Ei! rostos afogueados
Ei! suspiros trocados
Em gavetos de rua.
Onde andam agora?
Ei! Coelho Chapeleiro!
Que porta abro agora?
Acordo do nada.
Continuo como sempre, imutável. Sucessão de dias,
Nasce e põe-se o Sol.
Não consigo escrever.
O rosto crispado.
Os dentes cerrados.
A ruga na testa funda. Funda. Venha daí, Senhora Alegria! Não fique para trás.
Venha daí!
Um, dois, três,
Um, dois, três,
A valsa da felicidade já começou! Um, dois, três,
Um, dois, três.
Rodopie!
Isso! Vá!
Não quero mais. Não quero mais. Amanhã muda a estação. Eu em inverno e a vida no verão. Vou dormir.
Não sei se volto.
Dói, dói cá dentro o coração. Frustração.
Nem inspiração.
Nem amor.
Vazio.
GRITO 4 – BASTA
Odeio que me peçam mais do que posso dar. Odeio que me queiram mãe
De filhos que não posso amamentar. Não me obriguem a ser
Animal carnívoro da felicidade alheia. Não se ponham ao sabor da minha fúria. Mas que sina!
Esta educação católica,
Esta constante agonia.
Tenho de saltar, fugir, dizer não.
Não me peçam para ser Banco Solidário. Não me façam vossa agiota sem juros a prazo. Não me toquem na corda da caridade. Não sei negar uma mão estendida.
Façam revoluções! Indignem-se!
Ponham bombas de mau cheiro
No Parlamento!
Basta, basta!
Mas que mania
Deixarem para os outros
A solução das vossas vidas.
Vão para a praia e não votem.
Vão para os centros comercias,
Passear e olhar prós saldos
Que não podem pagar.
Fiquem a ver os big brothers, na televisão. Promovam bimbos a famosos.
Continuem a sonhar castelos no ar.
A rezar terços com vista a milagres de azinheira. Merda! Merda para tudo isto!
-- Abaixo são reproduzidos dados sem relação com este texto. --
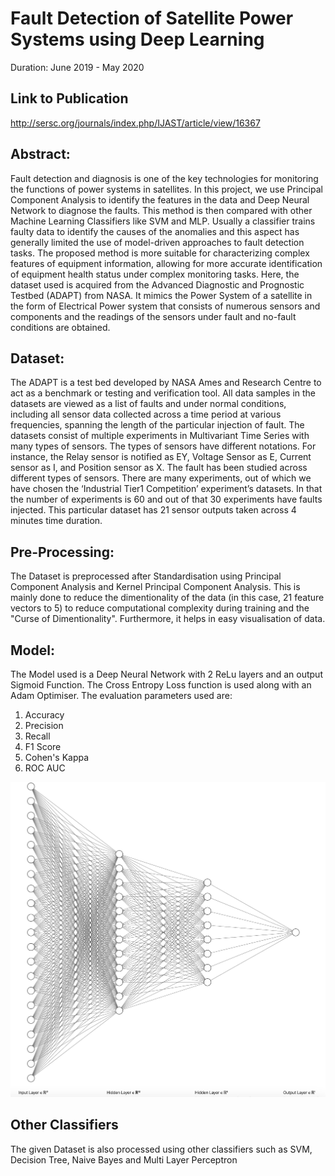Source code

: # Fault Detection of Satellite Power Systems using Deep Learning

Duration: June 2019 - May 2020

## Link to Publication

http://sersc.org/journals/index.php/IJAST/article/view/16367

## Abstract:
Fault detection and diagnosis is one of the key technologies for monitoring the functions of power systems in satellites. In this project, we use Principal Component Analysis to identify the features in the data and Deep Neural Network to diagnose the faults. This method is then compared with other Machine Learning Classifiers like SVM and MLP. Usually a classifier trains faulty data to identify the causes of the anomalies and this aspect has generally limited the use of model-driven approaches to fault detection tasks. The proposed method is more suitable for characterizing complex features of equipment information, allowing for more accurate identification of equipment health status under complex monitoring tasks. Here, the dataset used is acquired from the Advanced Diagnostic and Prognostic Testbed (ADAPT) from NASA. It mimics the Power System of a satellite in the form of Electrical Power system that consists of numerous sensors and components and the readings of the sensors under fault and no-fault conditions are obtained.

## Dataset:
The ADAPT is a test bed developed by NASA Ames and Research Centre to act as a benchmark or testing and verification tool. All data samples in the datasets are viewed as a list of faults and under normal conditions, including all sensor data collected across a time period at various frequencies, spanning the length of the particular injection of fault. The datasets consist of multiple experiments in Multivariant Time Series with many types of sensors. The types of sensors have different notations. For instance, the Relay sensor is notified as EY, Voltage Sensor as E, Current sensor as I, and Position sensor as X. The fault has been studied across different types of sensors. There are many experiments, out of which we have chosen the ‘Industrial Tier1 Competition’ experiment’s datasets. In that the number of experiments is 60 and out of that 30 experiments have faults injected. This particular dataset has 21 sensor outputs taken across 4 minutes time duration. 

## Pre-Processing:
The Dataset is preprocessed after Standardisation using Principal Component Analysis and Kernel Principal Component Analysis. This is mainly done to reduce the dimentionality of the data (in this case, 21 feature vectors to 5) to reduce computational complexity during training and the "Curse of Dimentionality". Furthermore, it helps in easy visualisation of data. 

## Model:
The Model used is a Deep Neural Network with 2 ReLu layers and an output Sigmoid Function. The Cross Entropy Loss function is used along with an Adam Optimiser. The evaluation parameters used are:
1. Accuracy
2. Precision
3. Recall
4. F1 Score
5. Cohen's Kappa 
6. ROC AUC

![alt text](https://github.com/niranjana98/Fault-Detection-of-Satellite-Power-Systems-using-Deep-Learning/blob/main/Model.png)

## Other Classifiers
The given Dataset is also processed using other classifiers such as SVM, Decision Tree, Naive Bayes and Multi Layer Perceptron


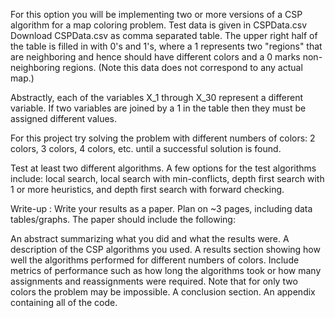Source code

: For this option you will be implementing two or more versions of a CSP algorithm for a map coloring problem. Test data is given in CSPData.csv Download CSPData.csv as comma separated table. The upper right half of the table is filled in with 0's and 1's, where a 1 represents two "regions" that are neighboring and hence should have different colors and a 0 marks non-neighboring regions. (Note this data does not correspond to any actual map.)

Abstractly, each of the variables X_1 through X_30 represent a different variable. If two variables are joined by a 1 in the table then they must be assigned different values.

For this project try solving the problem with different numbers of colors: 2 colors, 3 colors, 4 colors, etc. until a successful solution is found.

Test at least two different algorithms. A few options for the test algorithms include: local search, local search with min-conflicts, depth first search with 1 or more heuristics, and depth first search with forward checking.

Write-up : Write your results as a paper. Plan on ~3 pages, including data tables/graphs. The paper should include the following:

An abstract summarizing what you did and what the results were.
A description of the CSP algorithms you used.
A results section showing how well the algorithms performed for different numbers of colors. Include metrics of performance such as how long the algorithms took or how many assignments and reassignments were required. Note that for only two colors the problem may be impossible.
A conclusion section.
An appendix containing all of the code.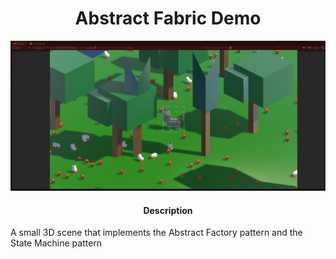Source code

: <H1 style="text-align:center" = "text-aline:center" >Abstract Fabric Demo</H1>

![img](Img/AbstractFabric.png)

<H4 style="text-align:center" = "text-aline:center" >Description</H4>
<p>A small 3D scene that implements the Abstract Factory pattern and the State Machine pattern<p>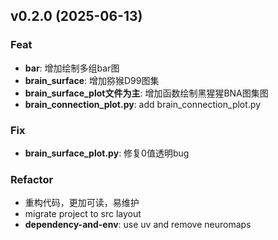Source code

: ## v0.2.0 (2025-06-13)

### Feat

- **bar**: 增加绘制多组bar图
- **brain_surface**: 增加猕猴D99图集
- **brain_surface_plot文件为主**: 增加函数绘制黑猩猩BNA图集图
- **brain_connection_plot.py**: add brain_connection_plot.py

### Fix

- **brain_surface_plot.py**: 修复0值透明bug

### Refactor

- 重构代码，更加可读，易维护
- migrate project to src layout
- **dependency-and-env**: use uv and remove neuromaps
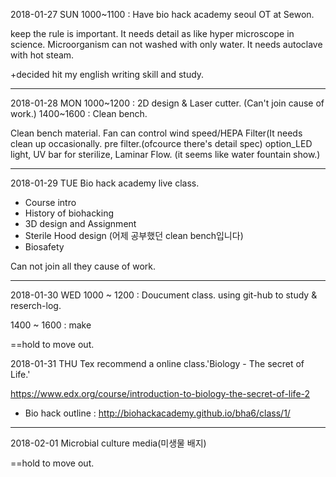 
2018-01-27 SUN
1000~1100 : Have bio hack academy seoul OT at Sewon.

keep the rule is important.
It needs detail as like hyper microscope in science.
Microorganism can not washed with only water. It needs autoclave with hot steam.

+decided hit my english writing skill and study.

---
2018-01-28 MON
1000~1200 : 2D design & Laser cutter. (Can't join cause of work.)
1400~1600 : Clean bench.

Clean bench material.
Fan can control wind speed/HEPA Filter(It needs clean up occasionally. pre filter.(ofcource there's detail spec)
option_LED light, UV bar for sterilize, 
Laminar Flow. (it seems like water fountain show.)


---
2018-01-29 TUE
Bio hack academy live class.

- Course intro
- History of biohacking
- 3D design and Assignment
- Sterile Hood design (어제 공부했던 clean bench입니다)
- Biosafety

Can not join all they cause of work.

---
2018-01-30 WED
1000 ~ 1200 : Doucument class. using git-hub to study & reserch-log.

1400 ~ 1600 : make

==hold to move out.

2018-01-31 THU
Tex recommend a online class.'Biology - The secret of Life.'

https://www.edx.org/course/introduction-to-biology-the-secret-of-life-2

* Bio hack outline : http://biohackacademy.github.io/bha6/class/1/

---
2018-02-01
Microbial culture media(미생물 배지)

==hold to move out.




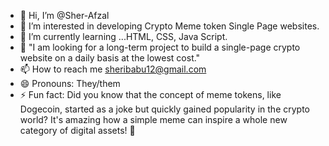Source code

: - 👋 Hi, I’m @Sher-Afzal
- 👀 I’m interested in developing Crypto Meme token Single Page websites. 
- 🌱 I’m currently learning ...HTML, CSS, Java Script.
- 💞️ "I am looking for a long-term project to build a single-page crypto website on a daily basis at the lowest cost."
- 📫 How to reach me sheribabu12@gmail.com
- 😄 Pronouns: They/them
- ⚡ Fun fact: Did you know that the concept of meme tokens, like Dogecoin, started as a joke but quickly gained popularity in the crypto world? It's amazing how a simple meme can inspire a whole new category of digital assets! 🚀

<!---
Sher-Afzal/Sher-Afzal is a ✨ special ✨ repository because its `README.md` (this file) appears on your GitHub profile.
You can click the Preview link to take a look at your changes.
--->
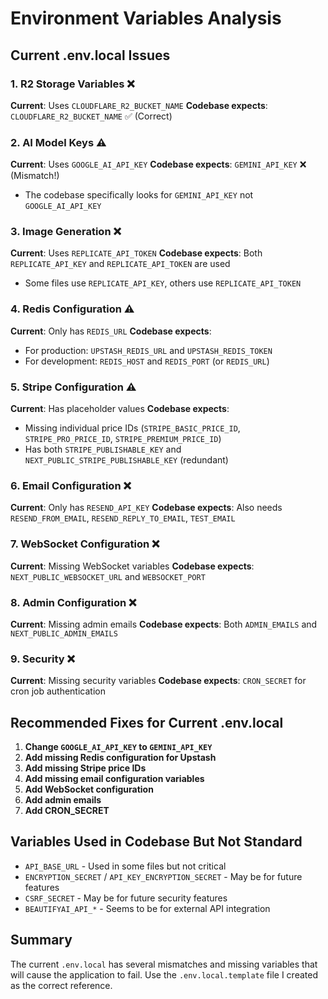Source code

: # Environment Variables Analysis

## Current .env.local Issues

### 1. **R2 Storage Variables** ❌
**Current**: Uses `CLOUDFLARE_R2_BUCKET_NAME`
**Codebase expects**: `CLOUDFLARE_R2_BUCKET_NAME` ✅ (Correct)

### 2. **AI Model Keys** ⚠️
**Current**: Uses `GOOGLE_AI_API_KEY`
**Codebase expects**: `GEMINI_API_KEY` ❌ (Mismatch!)
- The codebase specifically looks for `GEMINI_API_KEY` not `GOOGLE_AI_API_KEY`

### 3. **Image Generation** ❌
**Current**: Uses `REPLICATE_API_TOKEN`
**Codebase expects**: Both `REPLICATE_API_KEY` and `REPLICATE_API_TOKEN` are used
- Some files use `REPLICATE_API_KEY`, others use `REPLICATE_API_TOKEN`

### 4. **Redis Configuration** ⚠️
**Current**: Only has `REDIS_URL`
**Codebase expects**: 
- For production: `UPSTASH_REDIS_URL` and `UPSTASH_REDIS_TOKEN`
- For development: `REDIS_HOST` and `REDIS_PORT` (or `REDIS_URL`)

### 5. **Stripe Configuration** ⚠️
**Current**: Has placeholder values
**Codebase expects**: 
- Missing individual price IDs (`STRIPE_BASIC_PRICE_ID`, `STRIPE_PRO_PRICE_ID`, `STRIPE_PREMIUM_PRICE_ID`)
- Has both `STRIPE_PUBLISHABLE_KEY` and `NEXT_PUBLIC_STRIPE_PUBLISHABLE_KEY` (redundant)

### 6. **Email Configuration** ❌
**Current**: Only has `RESEND_API_KEY`
**Codebase expects**: Also needs `RESEND_FROM_EMAIL`, `RESEND_REPLY_TO_EMAIL`, `TEST_EMAIL`

### 7. **WebSocket Configuration** ❌
**Current**: Missing WebSocket variables
**Codebase expects**: `NEXT_PUBLIC_WEBSOCKET_URL` and `WEBSOCKET_PORT`

### 8. **Admin Configuration** ❌
**Current**: Missing admin emails
**Codebase expects**: Both `ADMIN_EMAILS` and `NEXT_PUBLIC_ADMIN_EMAILS`

### 9. **Security** ❌
**Current**: Missing security variables
**Codebase expects**: `CRON_SECRET` for cron job authentication

## Recommended Fixes for Current .env.local

1. **Change `GOOGLE_AI_API_KEY` to `GEMINI_API_KEY`**
2. **Add missing Redis configuration for Upstash**
3. **Add missing Stripe price IDs**
4. **Add missing email configuration variables**
5. **Add WebSocket configuration**
6. **Add admin emails**
7. **Add CRON_SECRET**

## Variables Used in Codebase But Not Standard

- `API_BASE_URL` - Used in some files but not critical
- `ENCRYPTION_SECRET` / `API_KEY_ENCRYPTION_SECRET` - May be for future features
- `CSRF_SECRET` - May be for future security features
- `BEAUTIFYAI_API_*` - Seems to be for external API integration

## Summary

The current `.env.local` has several mismatches and missing variables that will cause the application to fail. Use the `.env.local.template` file I created as the correct reference.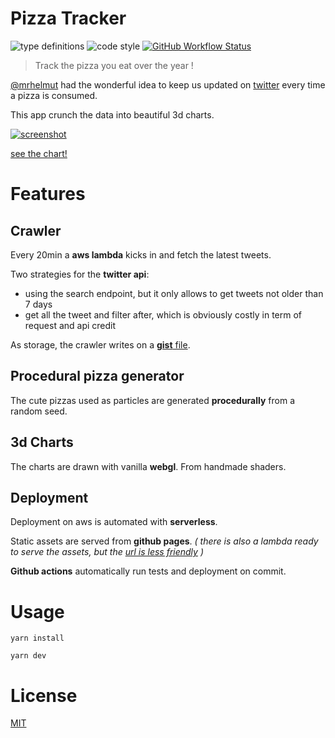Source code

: # Pizza Tracker

![type definitions](https://img.shields.io/npm/types/typescript?style=flat-square)
![code style](https://img.shields.io/badge/code_style-prettier-ff69b4.svg?style=flat-square)
[![GitHub Workflow Status](https://img.shields.io/github/workflow/status/platane/pizza-tracker/main?label=main&style=flat-square)](https://github.com/Platane/pizza-tracker/actions?query=workflow%3Amain)

> Track the pizza you eat over the year !

[@mrhelmut](https://twitter.com/mrhelmut) had the wonderful idea to keep us updated on [twitter](https://twitter.com/mrhelmut/status/818428553289236480) every time a pizza is consumed.

This app crunch the data into beautiful 3d charts.

[![screenshot](https://platane.github.io/pizza-tracker/screen.gif)](https://platane.github.io/pizza-tracker/)

[see the chart!](https://platane.github.io/pizza-tracker/)

# Features

## **Crawler**

Every 20min a **aws lambda** kicks in and fetch the latest tweets.

Two strategies for the **twitter api**:

- using the search endpoint, but it only allows to get tweets not older than 7 days
- get all the tweet and filter after, which is obviously costly in term of request and api credit

As storage, the crawler writes on a [**gist** file](https://gist.github.com/Platane/20026468d92c5d63a6fe71265d1fda08).

## **Procedural pizza generator**

The cute pizzas used as particles are generated **procedurally** from a random seed.

## **3d Charts**

The charts are drawn with vanilla **webgl**. From handmade shaders.

## **Deployment**

Deployment on aws is automated with **serverless**.

Static assets are served from **github pages**. _( there is also a lambda ready to serve the assets, but the [url is less friendly](https://elbx5mgdlk.execute-api.eu-west-1.amazonaws.com/stage) )_

**Github actions** automatically run tests and deployment on commit.

# Usage

`yarn install`

`yarn dev`

# License

[MIT](./LICENSE.md)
Não me deem receitas caseiras e chá de erva–cidreira. Não me digam palavras de conforto que cheiram a bafio. Deixem-me chorar no vosso ombro e encharcar-vos a roupa. Apertem-me nos vossos braços fortes,
Nos vossos corpos quentes.
Tirem-me o frio que sinto nas mãos e nos lábios Dos beijos dados à morte.
Não me digam que tudo passa porque não passa. Só passa o tempo.
E o tempo atenua a memória como se fosse uma fotografia Desbotada.
Este é o meu calendário da tristeza, merda.
Dá-me tu a mão poeta do desassossego.
Cala os tambores da guerra, o som constante das bombas, Jazem mortos e arrefecem os meninos nos becos de Gaza Esgaça-se o céu em rasgões de luz.
Troam as vozes dos deuses
Zangados com tanta podridão.
Dormem corpos abandonados na beira da estrada, Sufocam seres marinhos com os corpos plastificados. Troveja!?
Rezam a Santa Bárbara velhos abandonados e sozinhos. Despedem-se filhos de mães chorosas e de peitos caídos. – Que voltes cedo e bem! –
Matam-se animais em arenas vestidas de trajes de luzes. Suicidam-se jovens esgotados de tanta frustração.
Venham trovoadas renovadoras e chuvas torrenciais. Venham rios de água límpida e brotem nas fontes, abundantes. Ei! Ei! Maomé! Ei! Abraão!
Parem a mão que mata por ganância.
Cega pela raiva, sequiosa de vinganças ancestrais! E tanta gente nas ruas da cidade indiferentes a tudo isto! Gente do mundo, de máquinas fotográficas na mão. Clique, clique, clique, fixam imagens ávidos de sardinhas Em lata.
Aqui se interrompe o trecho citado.